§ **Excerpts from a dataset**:
BEGIN

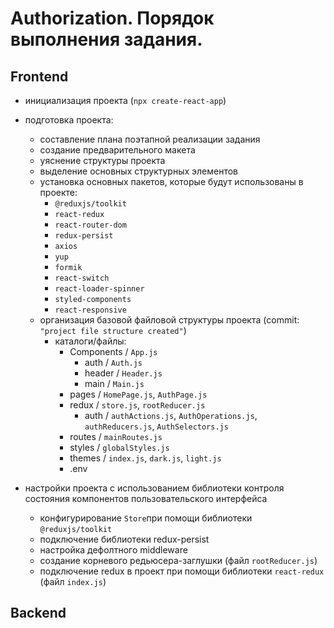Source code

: # Authorization. Порядок выполнения задания.

## Frontend

- инициализация проекта (`npx create-react-app`)
- подготовка проекта:

  - составление плана поэтапной реализации задания
  - создание предварительного макета
  - уяснение структуры проекта
  - выделение основных структурных элементов
  - установка основных пакетов, которые будут использованы в проекте:
    - `@reduxjs/toolkit`
    - `react-redux`
    - `react-router-dom`
    - `redux-persist`
    - `axios`
    - `yup`
    - `formik`
    - `react-switch`
    - `react-loader-spinner`
    - `styled-components`
    - `react-responsive`
  - организация базовой файловой структуры проекта (commit: `"project file structure created"`)
    - каталоги/файлы:
      - Components / `App.js`
        - auth / `Auth.js`
        - header / `Header.js`
        - main / `Main.js`
      - pages / `HomePage.js`, `AuthPage.js`
      - redux / `store.js`, `rootReducer.js`
        - auth / `authActions.js`, `AuthOperations.js`, `authReducers.js`, `AuthSelectors.js`
      - routes / `mainRoutes.js`
      - styles / `globalStyles.js`
      - themes / `index.js`, `dark.js`, `light.js`
      - .env

- настройки проекта с использованием библиотеки контроля состояния компонентов пользовательского интерфейса
  - конфигурирование `Store`при помощи библиотеки `@reduxjs/toolkit`
  - подключение библиотеки redux-persist
  - настройка дефолтного middleware
  - создание корневого редьюсера-заглушки (файл `rootReducer.js`)
  - подключение redux в проект при помощи библиотеки `react-redux` (файл `index.js`)

## Backend

<!-- ## Задание. Тестовое задание
Необходимо создать React/Vue + Node.js SPA приложение, которое будет отображать форму авторизации пользователя.
Предпочтительнее использовать Vue.js, так как Vue у тебя не основной фреймворк - знание Vue строго оценивать не будем.

Описание:
При заходе на стартовую страницу пользователю отображается форма авторизации, на которой находятся поля для ввода логина и пароля и кнопка "Отправить".
При нажатии на кнопку "Отправить" происходит валидация формы (оба поля не могут быть пустыми), при ошибке валидации пользователю отображается соответствующее сообщение.
Валидация происходит на стороне клиента без перезагрузки страницы. При корректном вводе login & password, после проверки пользователя на стороне сервера, пользователю отображается страница с приветствием, в противном случае - сообщение об ошибке авторизации и предложение повторного ввода.
Дизайн - свободный, можно использовать material.

Обмен данными между клиентом и сервером осуществляется в XML.

В результате в ответ на это письмо должны быть отправлены:
1. Исходный код (ссылка на git) с комментариями

Приветствуется:
1. Использование пакетов (по желанию): Formik, Yup, Axios, express, парсер xml || любые альтернативы пакетов из перечня
2. Управление пользователями CRUD (на примитивном уровне)
3. Ссылка на развернутое рабочее приложение

Настоятельно рекомендуется:
1. Комментирование кода! - без коментариев задание считается не выполненным
2. Redux || любая другая альтернатива контейнера состояний
3. Добавить пользователя admin с паролем 12345 для входа в приложение. БД не обязательна, можно "хардкод" || "файловое" хранение (eg node fs || sqlite3 etc).
4. Для Middle+: сессионность/токенизация (можно на примитивном уровне).
5. Webpack cfg.
6. Middle+*: Валидация входящих параметров (Joi etc) -->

END

§ **HOW TO COMPLETE THIS TASK**: Look through the records and copy down every line that holds "ошибке".

§ **RESULT**:
При нажатии на кнопку "Отправить" происходит валидация формы (оба поля не могут быть пустыми), при ошибке валидации пользователю отображается соответствующее сообщение.
Валидация происходит на стороне клиента без перезагрузки страницы. При корректном вводе login & password, после проверки пользователя на стороне сервера, пользователю отображается страница с приветствием, в противном случае - сообщение об ошибке авторизации и предложение повторного ввода.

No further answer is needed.